All Categories MCQs
Topic Notes: All Categories
General Description
Plato
- Biography: Ancient Greek philosopher (427–347 BCE), student of Socrates and teacher of Aristotle, founder of the Academy in Athens.
- Important Ideas:
- Theory of Forms
- Philosopher-King
- Ideal State
321
An observer is 76 m from a tower.
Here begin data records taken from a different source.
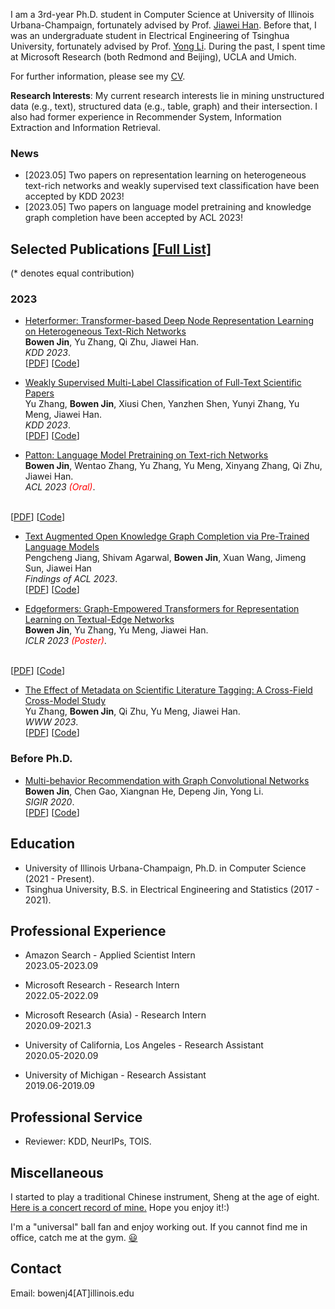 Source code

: I am a 3rd-year Ph.D. student in Computer Science at University of Illinois Urbana-Champaign, fortunately advised by Prof. [Jiawei Han](http://hanj.cs.illinois.edu/). Before that, I was an undergraduate student in Electrical Engineering of Tsinghua University, fortunately advised by Prof. [Yong Li](http://fi.ee.tsinghua.edu.cn/~liyong/). During the past, I spent time at Microsoft Research (both Redmond and Beijing), UCLA and Umich.

For further information, please see my [CV](Bowen__CV.pdf).

**Research Interests**: My current research interests lie in mining unstructured data (e.g., text), structured data (e.g., table, graph) and their intersection. I also had former experience in Recommender System, Information Extraction and Information Retrieval.

### News
- [2023.05] Two papers on representation learning on heterogeneous text-rich networks and weakly supervised text classification have been accepted by KDD 2023!
- [2023.05] Two papers on language model pretraining and knowledge graph completion have been accepted by ACL 2023!
<!-- - [2023.01] One paper on Metadata-Enhanced Scientific Text Classification has been accepted by WWW 2023! -->
<!-- - [2023.01] One paper on Learning Text-Rich Network Representations has been accepted by ICLR 2023! -->

## Selected Publications [[Full List]](https://scholar.google.com/citations?user=dMwdOPkAAAAJ&hl=en&oi=ao)
(\* denotes equal contribution)
<!-- ### Preprints -->
<!-- - [Heterformer: A Transformer Architecture for Node Representation Learning on Heterogeneous Text-Rich Networks](https://arxiv.org/pdf/2205.10282)
<br>**Bowen Jin**, Yu Zhang, Qi Zhu, Jiawei Han.
<br>*preprint 2022*.
<br>[[PDF](https://arxiv.org/pdf/2205.10282)] [[Code]()] -->

### 2023
- [Heterformer: Transformer-based Deep Node Representation Learning on Heterogeneous Text-Rich Networks](https://arxiv.org/abs/2205.10282)
<br>**Bowen Jin**, Yu Zhang, Qi Zhu, Jiawei Han.
<br>*KDD 2023*.
<br>[[PDF](https://arxiv.org/abs/2205.10282)] [[Code](https://github.com/PeterGriffinJin/Heterformer)]

- [Weakly Supervised Multi-Label Classification of Full-Text Scientific Papers](https://arxiv.org/abs/2306.14003)
<br>Yu Zhang, **Bowen Jin**, Xiusi Chen, Yanzhen Shen, Yunyi Zhang, Yu Meng, Jiawei Han.
<br>*KDD 2023*.
<br>[[PDF](https://arxiv.org/abs/2306.14003)] [[Code](https://github.com/yuzhimanhua/FUTEX)]

- [Patton: Language Model Pretraining on Text-rich Networks](https://arxiv.org/abs/2305.12268)
<br>**Bowen Jin**, Wentao Zhang, Yu Zhang, Yu Meng, Xinyang Zhang, Qi Zhu, Jiawei Han.
<br>*ACL 2023 <span style="color:red">(Oral)</span>*.
<!-- <br>*ACL 2023*. -->
<br>[[PDF](https://arxiv.org/abs/2305.12268)] [[Code](https://github.com/PeterGriffinJin/Patton)]

- [Text Augmented Open Knowledge Graph Completion via Pre-Trained Language Models]()
<br>Pengcheng Jiang, Shivam Agarwal, **Bowen Jin**, Xuan Wang, Jimeng Sun, Jiawei Han
<br>*Findings of ACL 2023*.
<br>[[PDF](https://arxiv.org/abs/2305.15597)] [[Code](https://github.com/pat-jj/TagReal)]

- [Edgeformers: Graph-Empowered Transformers for Representation Learning on Textual-Edge Networks](https://openreview.net/pdf?id=2YQrqe4RNv)
<br>**Bowen Jin**, Yu Zhang, Yu Meng, Jiawei Han.
<br>*ICLR 2023 <span style="color:red">(Poster)</span>*.
<!-- <br>*ICLR 2023*. -->
<br>[[PDF](https://openreview.net/pdf?id=2YQrqe4RNv)] [[Code](https://github.com/PeterGriffinJin/Edgeformers)]

- [The Effect of Metadata on Scientific Literature Tagging: A Cross-Field Cross-Model Study](https://arxiv.org/abs/2302.03341)
<br>Yu Zhang, **Bowen Jin**, Qi Zhu, Yu Meng, Jiawei Han.
<br>*WWW 2023*.
<br>[[PDF](https://arxiv.org/abs/2302.03341)] [[Code](https://github.com/yuzhimanhua/MAPLE)]

### Before Ph.D.
- [Multi-behavior Recommendation with Graph Convolutional Networks](https://dl.acm.org/doi/10.1145/3397271.3401072)
<br>**Bowen Jin**, Chen Gao, Xiangnan He, Depeng Jin, Yong Li.
<br>*SIGIR 2020*.
<br>[[PDF](https://dl.acm.org/doi/10.1145/3397271.3401072)] [[Code](https://github.com/tsinghua-fib-lab/MBGCN)]

## Education
- University of Illinois Urbana-Champaign, Ph.D. in Computer Science  (2021 - Present). 
- Tsinghua University, B.S. in Electrical Engineering and Statistics (2017 - 2021). 

## Professional Experience
- Amazon Search - Applied Scientist Intern
<br> 2023.05-2023.09
<!-- <br> Supervised by Dr. [Chenyan Xiong](https://www.microsoft.com/en-us/research/people/cxiong/). -->
- Microsoft Research - Research Intern
<br> 2022.05-2022.09
<!-- <br> Supervised by Dr. [Chenyan Xiong](https://www.microsoft.com/en-us/research/people/cxiong/). -->
- Microsoft Research (Asia) - Research Intern
<br> 2020.09-2021.3
<!-- <br> Supervised by Dr. [Zheng Liu](https://zhengliu101.github.io/). -->
- University of California, Los Angeles - Research Assistant
<br> 2020.05-2020.09
<!-- <br> Supervised by Dr. [Yizhou Sun](https://web.cs.ucla.edu/~yzsun/). -->
- University of Michigan - Research Assistant
<br> 2019.06-2019.09
<!-- <br> Supervised by Dr. [Ji Zhu](https://dept.stat.lsa.umich.edu/~jizhu/). -->

## Professional Service
- Reviewer: KDD, NeurIPs, TOIS.
<!-- KDD 2023, NeurIPs 2023, TOIS 2023 -->

<!-- - KDD 2023 Grand Award -->

## Miscellaneous
I started to play a traditional Chinese instrument, Sheng at the age of eight. <a href="https://www.bilibili.com/video/BV1Jv411V7Nt?from=search&seid=17941530779930110754">Here is a concert record of mine.</a> Hope you enjoy it!:)

I'm a "universal" ball fan and enjoy working out. If you cannot find me in office, catch me at the gym. <a title="哈哈" href="https://emojixd.com/x7pu">😃</a>


## Contact
Email: bowenj4[AT]illinois.edu
<!-- <br>Twitter: @ -->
The angle of elevation to the top is 45°. Find the height of the tower.
Answer:
76.0
Step-by-step solution: 1. Use tan θ = opposite/adjacent. 2. tan 45° = height / 76. 3. Height = 76 * tan 45° = 76.0 m.
322
An observer is 246 m from a tower. The angle of elevation to the top is 60°. Find the height of the tower.
Answer:
426.08
Step-by-step solution: 1. Use tan θ = opposite/adjacent. 2. tan 60° = height / 246. 3. Height = 246 * tan 60° = 426.08 m.
323
An observer is 202 m from a tower. The angle of elevation to the top is 45°. Find the height of the tower.
Answer:
202.0
Step-by-step solution: 1. Use tan θ = opposite/adjacent. 2. tan 45° = height / 202. 3. Height = 202 * tan 45° = 202.0 m.
324
An observer is 212 m from a tower. The angle of elevation to the top is 30°. Find the height of the tower.
Answer:
122.4
Step-by-step solution: 1. Use tan θ = opposite/adjacent. 2. tan 30° = height / 212. 3. Height = 212 * tan 30° = 122.4 m.
325
An observer is 150 m from a tower. The angle of elevation to the top is 60°. Find the height of the tower.
Answer:
259.81
Step-by-step solution: 1. Use tan θ = opposite/adjacent. 2. tan 60° = height / 150. 3. Height = 150 * tan 60° = 259.81 m.
326
An observer is 184 m from a tower. The angle of elevation to the top is 45°. Find the height of the tower.
Answer:
184.0
Step-by-step solution: 1. Use tan θ = opposite/adjacent. 2. tan 45° = height / 184. 3. Height = 184 * tan 45° = 184.0 m.
327
An observer is 128 m from a tower. The angle of elevation to the top is 30°. Find the height of the tower.
Answer:
73.9
Step-by-step solution: 1. Use tan θ = opposite/adjacent. 2. tan 30° = height / 128. 3. Height = 128 * tan 30° = 73.9 m.
328
An observer is 124 m from a tower. The angle of elevation to the top is 45°. Find the height of the tower.
Answer:
124.0
Step-by-step solution: 1. Use tan θ = opposite/adjacent. 2. tan 45° = height / 124. 3. Height = 124 * tan 45° = 124.0 m.
329
An observer is 106 m from a tower. The angle of elevation to the top is 45°. Find the height of the tower.
Answer:
106.0
Step-by-step solution: 1. Use tan θ = opposite/adjacent. 2. tan 45° = height / 106. 3. Height = 106 * tan 45° = 106.0 m.
330
An observer is 190 m from a tower. The angle of elevation to the top is 45°. Find the height of the tower.
Answer:
190.0
Step-by-step solution: 1. Use tan θ = opposite/adjacent. 2. tan 45° = height / 190. 3. Height = 190 * tan 45° = 190.0 m.